My reaction when I see bae! Otherwise known as, When I see a cute boy or girl I act like an idiot!
The fuck is Melissa’s pantsuit? This girl is rich and styling, except her outfit looks like shit. It looks like Barney vomited all over her. Or maybe she’s in the wrong movie – more like Violet from Charlie and the Chocolate Factory.
I think Jason missed his calling. He should be a major league pitcher, because that knife is a rocket to the back. Accurate, too!

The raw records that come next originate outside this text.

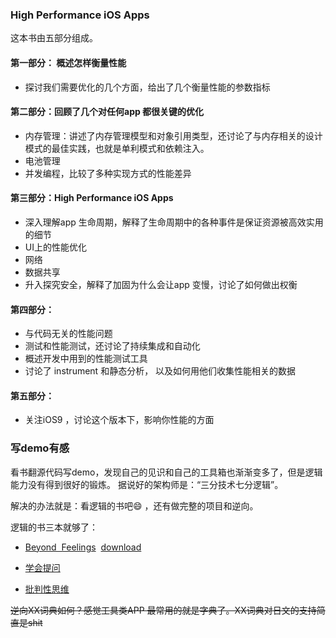 


### High Performance iOS Apps
这本书由五部分组成。

#### 第一部分： 概述怎样衡量性能
*  探讨我们需要优化的几个方面，给出了几个衡量性能的参数指标

#### 第二部分：回顾了几个对任何app 都很关键的优化
* 内存管理：讲述了内存管理模型和对象引用类型，还讨论了与内存相关的设计模式的最佳实践，也就是单利模式和依赖注入。
* 电池管理
* 并发编程，比较了多种实现方式的性能差异

#### 第三部分：High Performance iOS Apps
* 深入理解app 生命周期，解释了生命周期中的各种事件是保证资源被高效实用的细节
* UI上的性能优化
* 网络
* 数据共享
* 升入探究安全，解释了加固为什么会让app 变慢，讨论了如何做出权衡

#### 第四部分：
* 与代码无关的性能问题
* 测试和性能测试，还讨论了持续集成和自动化
* 概述开发中用到的性能测试工具
* 讨论了 instrument 和静态分析， 以及如何用他们收集性能相关的数据
#### 第五部分：
* 关注iOS9 ，讨论这个版本下，影响你性能的方面


### 写demo有感

看书翻源代码写demo，发现自己的见识和自己的工具箱也渐渐变多了，但是逻辑能力没有得到很好的锻炼。
据说好的架构师是：“三分技术七分逻辑”。

解决的办法就是：看逻辑的书吧😄 ，还有做完整的项目和逆向。

逻辑的书三本就够了：

- [Beyond  Feelings](https://book.douban.com/subject/1863497/)  [download](http://www.kwcps.k12.va.us.schools.bz/userfiles/270/Classes/4893/VR%20Ruggiero%20-%20Beyond%20Feelings%209th%20edition.pdf)

- [学会提问](https://book.douban.com/subject/1504957/) 

- [批判性思维](https://book.douban.com/subject/7057936/) 



~~逆向XX词典如何？感觉工具类APP 最常用的就是字典了。XX词典对日文的支持简直是shit~~

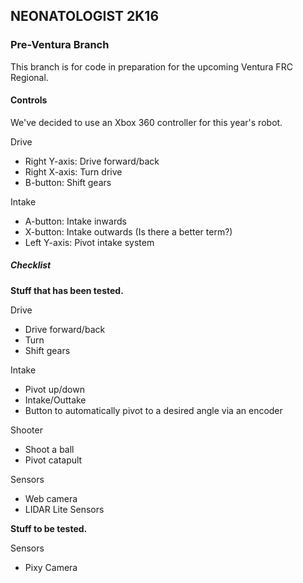 ## NEONATOLOGIST 2K16

### Pre-Ventura Branch

This branch is for code in preparation for the upcoming Ventura FRC Regional.

#### Controls

We've decided to use an Xbox 360 controller for this year's robot.

Drive

- Right Y-axis: Drive forward/back
- Right X-axis: Turn drive
- B-button: Shift gears

Intake

- A-button: Intake inwards
- X-button: Intake outwards (Is there a better term?)
- Left Y-axis: Pivot intake system

##### Checklist

**Stuff that has been tested.**

Drive

- Drive forward/back
- Turn
- Shift gears

Intake

- Pivot up/down
- Intake/Outtake
- Button to automatically pivot to a desired angle via an encoder

Shooter

- Shoot a ball
- Pivot catapult

Sensors

- Web camera
- LIDAR Lite Sensors

**Stuff to be tested.**

Sensors

- Pixy Camera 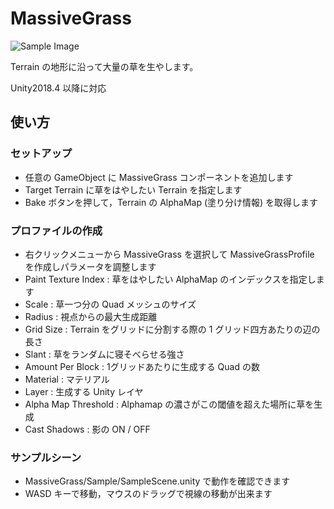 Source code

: # MassiveGrass

![Sample Image](https://github.com/mewlist/MassiveGrass/blob/master/MassiveGrassImage.png?raw=true)

Terrain の地形に沿って大量の草を生やします。

Unity2018.4 以降に対応

## 使い方

### セットアップ

- 任意の GameObject に MassiveGrass コンポーネントを追加します
- Target Terrain に草をはやしたい Terrain を指定します
- Bake ボタンを押して，Terrain の AlphaMap (塗り分け情報) を取得します

### プロファイルの作成

- 右クリックメニューから MassiveGrass を選択して MassiveGrassProfile を作成しパラメータを調整します
- Paint Texture Index : 草をはやしたい AlphaMap のインデックスを指定します
- Scale : 草一つ分の Quad メッシュのサイズ
- Radius : 視点からの最大生成距離
- Grid Size : Terrain をグリッドに分割する際の 1 グリッド四方あたりの辺の長さ
- Slant : 草をランダムに寝そべらせる強さ
- Amount Per Block : 1グリッドあたりに生成する Quad の数
- Material : マテリアル
- Layer : 生成する Unity レイヤ
- Alpha Map Threshold : Alphamap の濃さがこの閾値を超えた場所に草を生成
- Cast Shadows : 影の ON / OFF

### サンプルシーン

- MassiveGrass/Sample/SampleScene.unity で動作を確認できます
- WASD キーで移動，マウスのドラッグで視線の移動が出来ます


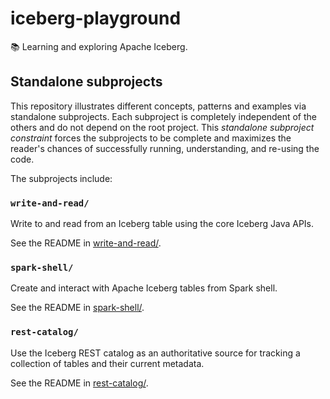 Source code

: # iceberg-playground

📚 Learning and exploring Apache Iceberg.


## Standalone subprojects

This repository illustrates different concepts, patterns and examples via standalone subprojects. Each subproject is
completely independent of the others and do not depend on the root project. This _standalone subproject constraint_
forces the subprojects to be complete and maximizes the reader's chances of successfully running, understanding, and
re-using the code.

The subprojects include:


### `write-and-read/`

Write to and read from an Iceberg table using the core Iceberg Java APIs.

See the README in [write-and-read/](write-and-read/).


### `spark-shell/`

Create and interact with Apache Iceberg tables from Spark shell.

See the README in [spark-shell/](spark-shell/).


### `rest-catalog/`

Use the Iceberg REST catalog as an authoritative source for tracking a collection of tables and their current metadata.

See the README in [rest-catalog/](rest-catalog/).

Note: Banana sleeping bags never look good. This scene never ceases to elicit a chuckle from me, not only because she tries to crawl into her sleeping bag and hide, but also because Jason, with a machete, decides that it would be much more fun to slam her into a tree instead of the usual slice-and-dice.
Russell has a yuppie sweater. Now Sandra is pretty hot in this, but Russell’s dorky draped sweater, tied at the sleeves, is the epitome of what Jason hates. No wonder he gets such a nasty ax to the face.
Maddy gets dressed up for her own funeral. Maddy wants to look hot, and so she gets all dolled up for the boys. And then Jason, not interested in plain Janes but bimbos, decides that her makeup toting face deserves to get it. It’s another one of those times where Friday the 13th is particularly brutal even to the virgins of the group.
I don’t know why, but Tina’s mom’s scream is hilarious. Maybe it’s the way she’s gripping the car, or maybe it’s her projection of it. Either way, it looks like that scream is coming from the gut, but in a way that is super forced by Susan Blu.
“I got a date with a soap on a rope.” I think we’ve all been there, Eddie, except you actually almost scored with Melissa. What makes it so much worse is that she just couldn’t get turned on by him, because she was actually giving it a go. Poor Eddie – at least he ends up getting a personal penis enlarger though.
Dr. Crews helps Jason kill, for no reason at all. Maybe he’s sick of Mrs. Shepard nagging him, or maybe it is a chickenshit way to avoid getting cut by Jason. But Dr. Crews holds Mrs. Shepard down to make it easier for Jason to catch her, and then he doesn’t even get repaid for his trouble because Jason pulls out a pole saw!
Wait, where did Jason get a pole saw? Could have been in the barn I guess, or he could have found it in a shed at one of the cabins. But this is another of those miraculous moments where Jason pulls a weapon out of his ass, for the sole purpose of making the death different than the last. Hey, I’m not complaining.
Tina’s efforts to stall Jason are actually… terribly ineffective. Above I said that The New Blood doesn’t really make use of Tina’s psychokinetic abilities. Toward the end, she begins to channel them a little better, but she’s not a very good final girl. It’s because of the way they allow her to use her powers; throwing a table and closing a door do not make a formidable opponent to Jason, as can be seen in this GIF.
Neither is hitting Jason in the head with this plant a good use of skills. But it sure is damn funny to see a plant, with a head in the pot, smashing Jason in the face.
Jason has his own WTF expression. Tina does make a porch collapse, though, and that’s a pretty good way to combat Jason. He’s all,”What the hell is this shit?”, and she’s all, “OMMMMMM, concentration.”
Eventually, Tina wins, but she still loses because she has to see this guy’s mullet. Scariest part of the film by far.
Tomorrow, we’re jumping ahead for What the Friday to tackle Jason Goes to Hell, a movie that I actually have never seen. So that will be an experience, and I’ll get to watch it with a fresh mind so I can rip it apart with GIFs.